Stored dataset items:
*** Begin section ***

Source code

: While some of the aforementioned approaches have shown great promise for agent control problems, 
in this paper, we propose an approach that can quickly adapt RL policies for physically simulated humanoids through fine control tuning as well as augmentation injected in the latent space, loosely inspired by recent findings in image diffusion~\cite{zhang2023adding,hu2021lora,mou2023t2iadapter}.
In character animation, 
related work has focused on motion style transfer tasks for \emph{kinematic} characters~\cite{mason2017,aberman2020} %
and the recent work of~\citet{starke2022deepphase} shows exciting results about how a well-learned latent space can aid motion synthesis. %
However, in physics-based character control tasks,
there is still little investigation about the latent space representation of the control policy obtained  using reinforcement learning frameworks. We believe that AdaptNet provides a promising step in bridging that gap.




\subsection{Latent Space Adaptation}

*** End section ***
*** Begin section ***

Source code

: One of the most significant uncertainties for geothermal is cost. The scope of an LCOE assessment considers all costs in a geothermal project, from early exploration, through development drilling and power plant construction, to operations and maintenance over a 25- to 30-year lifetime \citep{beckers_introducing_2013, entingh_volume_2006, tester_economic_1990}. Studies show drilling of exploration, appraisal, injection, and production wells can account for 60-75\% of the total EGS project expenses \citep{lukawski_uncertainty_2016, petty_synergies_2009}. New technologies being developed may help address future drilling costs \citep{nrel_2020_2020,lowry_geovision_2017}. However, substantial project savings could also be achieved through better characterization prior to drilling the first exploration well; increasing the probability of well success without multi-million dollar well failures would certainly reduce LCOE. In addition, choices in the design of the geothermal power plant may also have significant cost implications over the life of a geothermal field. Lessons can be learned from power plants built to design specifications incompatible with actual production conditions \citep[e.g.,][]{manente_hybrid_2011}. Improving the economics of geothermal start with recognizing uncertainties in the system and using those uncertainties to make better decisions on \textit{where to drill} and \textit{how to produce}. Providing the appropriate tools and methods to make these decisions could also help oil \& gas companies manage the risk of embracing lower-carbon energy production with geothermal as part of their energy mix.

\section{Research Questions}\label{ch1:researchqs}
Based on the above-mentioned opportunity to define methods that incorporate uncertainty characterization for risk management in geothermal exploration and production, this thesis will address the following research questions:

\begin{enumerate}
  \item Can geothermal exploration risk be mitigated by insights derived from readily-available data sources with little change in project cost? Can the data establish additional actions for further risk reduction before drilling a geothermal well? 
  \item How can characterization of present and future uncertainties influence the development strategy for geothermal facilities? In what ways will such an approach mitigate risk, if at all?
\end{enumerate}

*** End section ***
*** Begin section ***

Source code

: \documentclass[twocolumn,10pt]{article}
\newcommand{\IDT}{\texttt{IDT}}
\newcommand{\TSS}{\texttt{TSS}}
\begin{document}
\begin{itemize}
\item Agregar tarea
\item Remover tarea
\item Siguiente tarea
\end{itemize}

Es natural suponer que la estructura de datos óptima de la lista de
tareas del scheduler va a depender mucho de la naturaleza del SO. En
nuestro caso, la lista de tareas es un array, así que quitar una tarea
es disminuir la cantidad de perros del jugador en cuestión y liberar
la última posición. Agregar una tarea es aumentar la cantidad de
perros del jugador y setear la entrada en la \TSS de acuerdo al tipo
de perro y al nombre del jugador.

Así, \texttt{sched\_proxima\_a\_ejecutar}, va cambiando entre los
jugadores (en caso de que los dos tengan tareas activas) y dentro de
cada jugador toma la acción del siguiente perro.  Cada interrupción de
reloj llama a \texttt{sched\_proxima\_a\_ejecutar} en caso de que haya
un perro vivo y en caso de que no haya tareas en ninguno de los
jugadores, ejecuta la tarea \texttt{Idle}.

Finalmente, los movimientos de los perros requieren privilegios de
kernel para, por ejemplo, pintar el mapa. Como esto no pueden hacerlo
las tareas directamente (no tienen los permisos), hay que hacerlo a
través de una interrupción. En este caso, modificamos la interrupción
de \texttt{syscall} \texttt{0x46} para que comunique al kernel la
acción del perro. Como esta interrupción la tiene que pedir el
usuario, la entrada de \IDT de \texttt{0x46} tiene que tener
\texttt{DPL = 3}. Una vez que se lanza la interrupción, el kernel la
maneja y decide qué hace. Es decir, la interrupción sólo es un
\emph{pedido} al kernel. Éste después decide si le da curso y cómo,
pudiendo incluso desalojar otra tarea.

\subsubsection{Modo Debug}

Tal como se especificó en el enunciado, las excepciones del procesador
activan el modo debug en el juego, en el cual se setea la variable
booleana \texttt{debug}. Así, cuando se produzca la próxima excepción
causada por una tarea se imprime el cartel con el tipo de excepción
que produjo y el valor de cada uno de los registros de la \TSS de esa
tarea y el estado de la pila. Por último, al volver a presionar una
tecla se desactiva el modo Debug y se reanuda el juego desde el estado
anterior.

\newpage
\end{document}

*** End section ***

WHAT THE TASK ASKS:
Only lines containing the word "juego" should appear in the answer, and every such line from the records above must be there.

WRITTEN SOLUTION:
activan el modo debug en el juego, en el cual se setea la variable
tecla se desactiva el modo Debug y se reanuda el juego desde el estado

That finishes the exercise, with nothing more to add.